WORK INSTRUCTION -
For this exercise, please find the lines in the entries that include the word "galaxy" and copy them.

▼

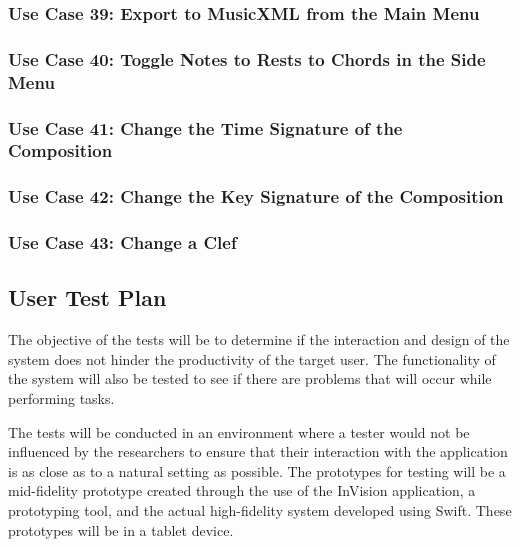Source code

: \subsubsection{Use Case 39: Export to MusicXML from the Main Menu}


\subsubsection{Use Case 40: Toggle Notes to Rests to Chords in the Side Menu}


\subsubsection{Use Case 41: Change the Time Signature of the Composition}


\subsubsection{Use Case 42: Change the Key Signature of the Composition}


\subsubsection{Use Case 43: Change a Clef}


\subsection{User Test Plan}

The objective of the tests will be to determine if the interaction and design of the system does not hinder the productivity of the target user. The functionality of the system will also be tested to see if there are problems that will occur while performing tasks.

The tests will be conducted in an environment where a tester would not be influenced by the researchers to ensure that their interaction with the application is as close as to a natural setting as possible. The prototypes for testing will be a mid-fidelity prototype created through the use of the InVision application, a prototyping tool, and the actual high-fidelity system developed using Swift. These prototypes will be in a tablet device. 

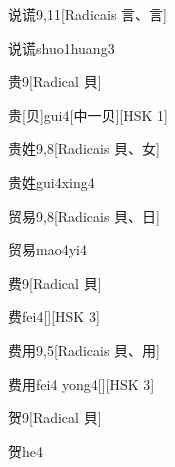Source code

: \begin{entry}{说谎}{9,11}[Radicais ⾔、⾔]
  \begin{phonetics}{说谎}{shuo1huang3}
  \end{phonetics}
\end{entry}

\begin{entry}{贵}{9}[Radical ⾙]
  \begin{phonetics}{贵}[⻉]{gui4}[中一⻉][HSK 1]
  \end{phonetics}
\end{entry}

\begin{entry}{贵姓}{9,8}[Radicais ⾙、⼥]
  \begin{phonetics}{贵姓}{gui4xing4}
  \end{phonetics}
\end{entry}

\begin{entry}{贸易}{9,8}[Radicais ⾙、⽇]
  \begin{phonetics}{贸易}{mao4yi4}
  \end{phonetics}
\end{entry}

\begin{entry}{费}{9}[Radical ⾙]
  \begin{phonetics}{费}{fei4}[][HSK 3]
  \end{phonetics}
\end{entry}

\begin{entry}{费用}{9,5}[Radicais ⾙、⽤]
  \begin{phonetics}{费用}{fei4 yong4}[][HSK 3]
  \end{phonetics}
\end{entry}

\begin{entry}{贺}{9}[Radical ⾙]
  \begin{phonetics}{贺}{he4}
  \end{phonetics}
\end{entry}

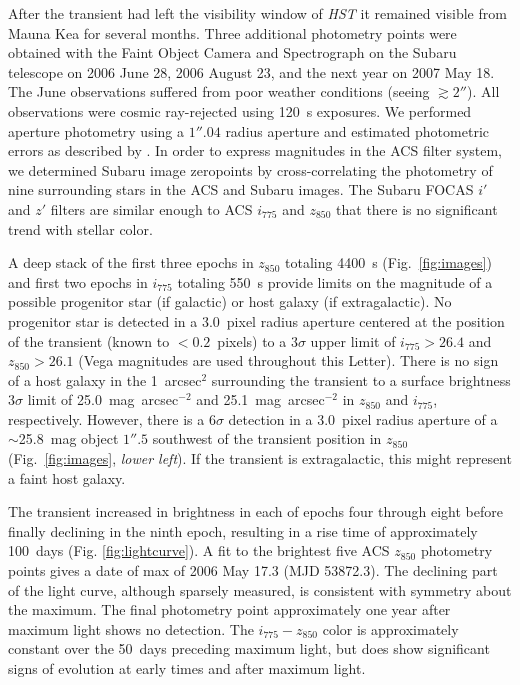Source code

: After the transient had left the visibility window of \emph{HST} it remained 
visible from Mauna Kea for several months. Three additional photometry points 
were obtained with the Faint Object Camera and Spectrograph 
\citep[FOCAS;][]{kashikawa02a} 
on the Subaru telescope on 2006 June 28, 2006 August 23, 
and the next year on 2007 May 18. The June observations suffered from poor 
weather conditions (seeing $\gtrsim 2''$). 
All observations were cosmic ray-rejected using 120~s exposures. 
We performed aperture photometry using a $1''.04$ radius aperture and 
estimated photometric errors as described by \citet{morokuma08a}. 
In order to express magnitudes in the ACS filter 
system, we determined Subaru image zeropoints by cross-correlating the 
photometry of nine surrounding stars in the ACS and Subaru images. The 
Subaru FOCAS $i'$ and $z'$ filters are similar enough to ACS $i_{775}$ and 
$z_{850}$ that there is no significant trend with stellar color.

A deep stack of the first three epochs in $z_{850}$ totaling 4400~s 
(Fig.~\ref{fig:images}) and first two epochs 
in $i_{775}$ totaling 550~s provide limits on the magnitude of a possible 
progenitor star (if galactic) or host galaxy (if extragalactic).
No progenitor star is detected in a 3.0~pixel radius aperture centered at the 
position of the transient (known to $< 0.2$~pixels) to a $3\sigma$ upper limit 
of $i_{775} > 26.4$ and $z_{850} > 26.1$ 
(Vega magnitudes are used throughout this Letter).
There is no sign of a host galaxy in the 1~arcsec$^2$ surrounding the 
transient to a surface brightness $3\sigma$ limit of 25.0~mag~arcsec$^{-2}$ and 
25.1~mag~arcsec$^{-2}$ in $z_{850}$ and $i_{775}$, respectively.
However, there is a $6\sigma$ detection in a 3.0~pixel radius aperture of a 
$\sim$25.8~mag object $1''.5$ southwest of the 
transient position in $z_{850}$ (Fig.~\ref{fig:images}, \emph{lower left}). 
If the transient is extragalactic, this might represent a faint host galaxy.

The transient increased in brightness in each of 
epochs four through eight before finally declining in the ninth epoch, 
resulting in a rise time of approximately 100~days 
(Fig. \ref{fig:lightcurve}). 
A fit to the brightest five ACS $z_{850}$ photometry points 
gives a date of max of 2006 May 17.3 (MJD 53872.3). 
The declining part of the light curve, although sparsely measured, 
is consistent with symmetry about the maximum. 
The final photometry point approximately one year after maximum light shows 
no detection. The $i_{775} - z_{850}$ color is approximately constant over 
the 50~days preceding maximum light, but does show significant signs of 
evolution at early times and after maximum light.


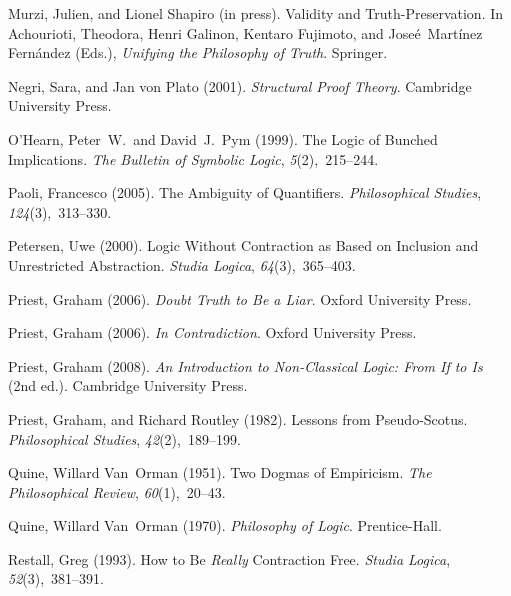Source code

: \documentclass{ergoclass}
\begin{document}
\begin{thebibliography}{54}
Murzi, Julien, and Lionel Shapiro (in press).
\newblock Validity and Truth-Preservation.
\newblock In Achourioti, Theodora, Henri Galinon, Kentaro Fujimoto, and
  Jose{\'{e}}~Mart{\'{i}}nez Fern{\'{a}}ndez (Eds.), \emph{Unifying the
  Philosophy of Truth}. Springer.

Negri, Sara, and Jan von Plato (2001).
\newblock \emph{Structural Proof Theory}.
\newblock Cambridge University Press.

O'{H}earn, Peter~W.\, and David~J.\ Pym (1999).
\newblock The Logic of Bunched Implications.
\newblock \emph{The Bulletin of Symbolic Logic}, \emph{5}(2),~215--244.

Paoli, Francesco (2005).
\newblock The Ambiguity of Quantifiers.
\newblock \emph{Philosophical Studies}, \emph{124}(3),~313--330.

Petersen, Uwe (2000).
\newblock Logic Without Contraction as Based on Inclusion and Unrestricted
  Abstraction.
\newblock \emph{Studia Logica}, \emph{64}(3),~365--403.

Priest, Graham (2006{}).
\newblock \emph{Doubt Truth to Be a Liar}.
\newblock Oxford University Press.

Priest, Graham (2006{}).
\newblock \emph{In Contradiction}.
\newblock Oxford University Press.

Priest, Graham (2008).
\newblock \emph{An Introduction to Non-Classical Logic: From If to Is} (2nd
  ed.).
\newblock Cambridge University Press.

Priest, Graham, and Richard Routley (1982).
\newblock Lessons from {P}seudo-{S}cotus.
\newblock \emph{Philosophical Studies}, \emph{42}(2),~189--199.

Quine, Willard Van~Orman (1951).
\newblock Two Dogmas of Empiricism.
\newblock \emph{The Philosophical Review}, \emph{60}(1),~20--43.

Quine, Willard Van~Orman (1970).
\newblock \emph{Philosophy of Logic}.
\newblock Prentice-Hall.

Restall, Greg (1993).
\newblock How to Be {\em Really} Contraction Free.
\newblock \emph{Studia Logica}, \emph{52}(3),~381--391.


\end{thebibliography}
\end{document}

▲

RESPONSE BOX -
progenitor star (if galactic) or host galaxy (if extragalactic).
There is no sign of a host galaxy in the 1~arcsec$^2$ surrounding the 
If the transient is extragalactic, this might represent a faint host galaxy.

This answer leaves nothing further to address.